_PROMPT_:
Each record is to be printed again exactly, though not its pictures.

_INFORMATION_:
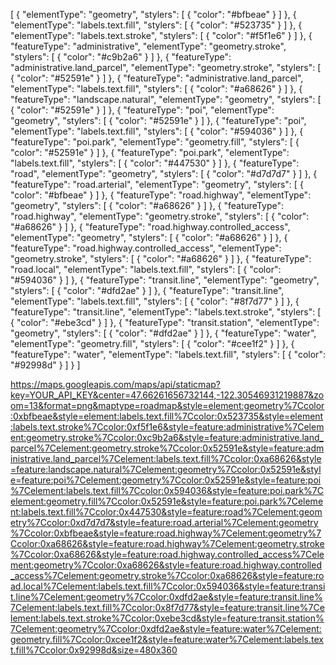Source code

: [
  {
    "elementType": "geometry",
    "stylers": [
      {
        "color": "#bfbeae"
      }
    ]
  },
  {
    "elementType": "labels.text.fill",
    "stylers": [
      {
        "color": "#523735"
      }
    ]
  },
  {
    "elementType": "labels.text.stroke",
    "stylers": [
      {
        "color": "#f5f1e6"
      }
    ]
  },
  {
    "featureType": "administrative",
    "elementType": "geometry.stroke",
    "stylers": [
      {
        "color": "#c9b2a6"
      }
    ]
  },
  {
    "featureType": "administrative.land_parcel",
    "elementType": "geometry.stroke",
    "stylers": [
      {
        "color": "#52591e"
      }
    ]
  },
  {
    "featureType": "administrative.land_parcel",
    "elementType": "labels.text.fill",
    "stylers": [
      {
        "color": "#a68626"
      }
    ]
  },
  {
    "featureType": "landscape.natural",
    "elementType": "geometry",
    "stylers": [
      {
        "color": "#52591e"
      }
    ]
  },
  {
    "featureType": "poi",
    "elementType": "geometry",
    "stylers": [
      {
        "color": "#52591e"
      }
    ]
  },
  {
    "featureType": "poi",
    "elementType": "labels.text.fill",
    "stylers": [
      {
        "color": "#594036"
      }
    ]
  },
  {
    "featureType": "poi.park",
    "elementType": "geometry.fill",
    "stylers": [
      {
        "color": "#52591e"
      }
    ]
  },
  {
    "featureType": "poi.park",
    "elementType": "labels.text.fill",
    "stylers": [
      {
        "color": "#447530"
      }
    ]
  },
  {
    "featureType": "road",
    "elementType": "geometry",
    "stylers": [
      {
        "color": "#d7d7d7"
      }
    ]
  },
  {
    "featureType": "road.arterial",
    "elementType": "geometry",
    "stylers": [
      {
        "color": "#bfbeae"
      }
    ]
  },
  {
    "featureType": "road.highway",
    "elementType": "geometry",
    "stylers": [
      {
        "color": "#a68626"
      }
    ]
  },
  {
    "featureType": "road.highway",
    "elementType": "geometry.stroke",
    "stylers": [
      {
        "color": "#a68626"
      }
    ]
  },
  {
    "featureType": "road.highway.controlled_access",
    "elementType": "geometry",
    "stylers": [
      {
        "color": "#a68626"
      }
    ]
  },
  {
    "featureType": "road.highway.controlled_access",
    "elementType": "geometry.stroke",
    "stylers": [
      {
        "color": "#a68626"
      }
    ]
  },
  {
    "featureType": "road.local",
    "elementType": "labels.text.fill",
    "stylers": [
      {
        "color": "#594036"
      }
    ]
  },
  {
    "featureType": "transit.line",
    "elementType": "geometry",
    "stylers": [
      {
        "color": "#dfd2ae"
      }
    ]
  },
  {
    "featureType": "transit.line",
    "elementType": "labels.text.fill",
    "stylers": [
      {
        "color": "#8f7d77"
      }
    ]
  },
  {
    "featureType": "transit.line",
    "elementType": "labels.text.stroke",
    "stylers": [
      {
        "color": "#ebe3cd"
      }
    ]
  },
  {
    "featureType": "transit.station",
    "elementType": "geometry",
    "stylers": [
      {
        "color": "#dfd2ae"
      }
    ]
  },
  {
    "featureType": "water",
    "elementType": "geometry.fill",
    "stylers": [
      {
        "color": "#cee1f2"
      }
    ]
  },
  {
    "featureType": "water",
    "elementType": "labels.text.fill",
    "stylers": [
      {
        "color": "#92998d"
      }
    ]
  }
]


https://maps.googleapis.com/maps/api/staticmap?key=YOUR_API_KEY&center=47.66261656732144,-122.30546931219887&zoom=13&format=png&maptype=roadmap&style=element:geometry%7Ccolor:0xbfbeae&style=element:labels.text.fill%7Ccolor:0x523735&style=element:labels.text.stroke%7Ccolor:0xf5f1e6&style=feature:administrative%7Celement:geometry.stroke%7Ccolor:0xc9b2a6&style=feature:administrative.land_parcel%7Celement:geometry.stroke%7Ccolor:0x52591e&style=feature:administrative.land_parcel%7Celement:labels.text.fill%7Ccolor:0xa68626&style=feature:landscape.natural%7Celement:geometry%7Ccolor:0x52591e&style=feature:poi%7Celement:geometry%7Ccolor:0x52591e&style=feature:poi%7Celement:labels.text.fill%7Ccolor:0x594036&style=feature:poi.park%7Celement:geometry.fill%7Ccolor:0x52591e&style=feature:poi.park%7Celement:labels.text.fill%7Ccolor:0x447530&style=feature:road%7Celement:geometry%7Ccolor:0xd7d7d7&style=feature:road.arterial%7Celement:geometry%7Ccolor:0xbfbeae&style=feature:road.highway%7Celement:geometry%7Ccolor:0xa68626&style=feature:road.highway%7Celement:geometry.stroke%7Ccolor:0xa68626&style=feature:road.highway.controlled_access%7Celement:geometry%7Ccolor:0xa68626&style=feature:road.highway.controlled_access%7Celement:geometry.stroke%7Ccolor:0xa68626&style=feature:road.local%7Celement:labels.text.fill%7Ccolor:0x594036&style=feature:transit.line%7Celement:geometry%7Ccolor:0xdfd2ae&style=feature:transit.line%7Celement:labels.text.fill%7Ccolor:0x8f7d77&style=feature:transit.line%7Celement:labels.text.stroke%7Ccolor:0xebe3cd&style=feature:transit.station%7Celement:geometry%7Ccolor:0xdfd2ae&style=feature:water%7Celement:geometry.fill%7Ccolor:0xcee1f2&style=feature:water%7Celement:labels.text.fill%7Ccolor:0x92998d&size=480x360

_RESPONSE BOX_:
Source code

: [
  {
    "elementType": "geometry",
    "stylers": [
      {
        "color": "#bfbeae"
      }
    ]
  },
  {
    "elementType": "labels.text.fill",
    "stylers": [
      {
        "color": "#523735"
      }
    ]
  },
  {
    "elementType": "labels.text.stroke",
    "stylers": [
      {
        "color": "#f5f1e6"
      }
    ]
  },
  {
    "featureType": "administrative",
    "elementType": "geometry.stroke",
    "stylers": [
      {
        "color": "#c9b2a6"
      }
    ]
  },
  {
    "featureType": "administrative.land_parcel",
    "elementType": "geometry.stroke",
    "stylers": [
      {
        "color": "#52591e"
      }
    ]
  },
  {
    "featureType": "administrative.land_parcel",
    "elementType": "labels.text.fill",
    "stylers": [
      {
        "color": "#a68626"
      }
    ]
  },
  {
    "featureType": "landscape.natural",
    "elementType": "geometry",
    "stylers": [
      {
        "color": "#52591e"
      }
    ]
  },
  {
    "featureType": "poi",
    "elementType": "geometry",
    "stylers": [
      {
        "color": "#52591e"
      }
    ]
  },
  {
    "featureType": "poi",
    "elementType": "labels.text.fill",
    "stylers": [
      {
        "color": "#594036"
      }
    ]
  },
  {
    "featureType": "poi.park",
    "elementType": "geometry.fill",
    "stylers": [
      {
        "color": "#52591e"
      }
    ]
  },
  {
    "featureType": "poi.park",
    "elementType": "labels.text.fill",
    "stylers": [
      {
        "color": "#447530"
      }
    ]
  },
  {
    "featureType": "road",
    "elementType": "geometry",
    "stylers": [
      {
        "color": "#d7d7d7"
      }
    ]
  },
  {
    "featureType": "road.arterial",
    "elementType": "geometry",
    "stylers": [
      {
        "color": "#bfbeae"
      }
    ]
  },
  {
    "featureType": "road.highway",
    "elementType": "geometry",
    "stylers": [
      {
        "color": "#a68626"
      }
    ]
  },
  {
    "featureType": "road.highway",
    "elementType": "geometry.stroke",
    "stylers": [
      {
        "color": "#a68626"
      }
    ]
  },
  {
    "featureType": "road.highway.controlled_access",
    "elementType": "geometry",
    "stylers": [
      {
        "color": "#a68626"
      }
    ]
  },
  {
    "featureType": "road.highway.controlled_access",
    "elementType": "geometry.stroke",
    "stylers": [
      {
        "color": "#a68626"
      }
    ]
  },
  {
    "featureType": "road.local",
    "elementType": "labels.text.fill",
    "stylers": [
      {
        "color": "#594036"
      }
    ]
  },
  {
    "featureType": "transit.line",
    "elementType": "geometry",
    "stylers": [
      {
        "color": "#dfd2ae"
      }
    ]
  },
  {
    "featureType": "transit.line",
    "elementType": "labels.text.fill",
    "stylers": [
      {
        "color": "#8f7d77"
      }
    ]
  },
  {
    "featureType": "transit.line",
    "elementType": "labels.text.stroke",
    "stylers": [
      {
        "color": "#ebe3cd"
      }
    ]
  },
  {
    "featureType": "transit.station",
    "elementType": "geometry",
    "stylers": [
      {
        "color": "#dfd2ae"
      }
    ]
  },
  {
    "featureType": "water",
    "elementType": "geometry.fill",
    "stylers": [
      {
        "color": "#cee1f2"
      }
    ]
  },
  {
    "featureType": "water",
    "elementType": "labels.text.fill",
    "stylers": [
      {
        "color": "#92998d"
      }
    ]
  }
]


https://maps.googleapis.com/maps/api/staticmap?key=YOUR_API_KEY&center=47.66261656732144,-122.30546931219887&zoom=13&format=png&maptype=roadmap&style=element:geometry%7Ccolor:0xbfbeae&style=element:labels.text.fill%7Ccolor:0x523735&style=element:labels.text.stroke%7Ccolor:0xf5f1e6&style=feature:administrative%7Celement:geometry.stroke%7Ccolor:0xc9b2a6&style=feature:administrative.land_parcel%7Celement:geometry.stroke%7Ccolor:0x52591e&style=feature:administrative.land_parcel%7Celement:labels.text.fill%7Ccolor:0xa68626&style=feature:landscape.natural%7Celement:geometry%7Ccolor:0x52591e&style=feature:poi%7Celement:geometry%7Ccolor:0x52591e&style=feature:poi%7Celement:labels.text.fill%7Ccolor:0x594036&style=feature:poi.park%7Celement:geometry.fill%7Ccolor:0x52591e&style=feature:poi.park%7Celement:labels.text.fill%7Ccolor:0x447530&style=feature:road%7Celement:geometry%7Ccolor:0xd7d7d7&style=feature:road.arterial%7Celement:geometry%7Ccolor:0xbfbeae&style=feature:road.highway%7Celement:geometry%7Ccolor:0xa68626&style=feature:road.highway%7Celement:geometry.stroke%7Ccolor:0xa68626&style=feature:road.highway.controlled_access%7Celement:geometry%7Ccolor:0xa68626&style=feature:road.highway.controlled_access%7Celement:geometry.stroke%7Ccolor:0xa68626&style=feature:road.local%7Celement:labels.text.fill%7Ccolor:0x594036&style=feature:transit.line%7Celement:geometry%7Ccolor:0xdfd2ae&style=feature:transit.line%7Celement:labels.text.fill%7Ccolor:0x8f7d77&style=feature:transit.line%7Celement:labels.text.stroke%7Ccolor:0xebe3cd&style=feature:transit.station%7Celement:geometry%7Ccolor:0xdfd2ae&style=feature:water%7Celement:geometry.fill%7Ccolor:0xcee1f2&style=feature:water%7Celement:labels.text.fill%7Ccolor:0x92998d&size=480x360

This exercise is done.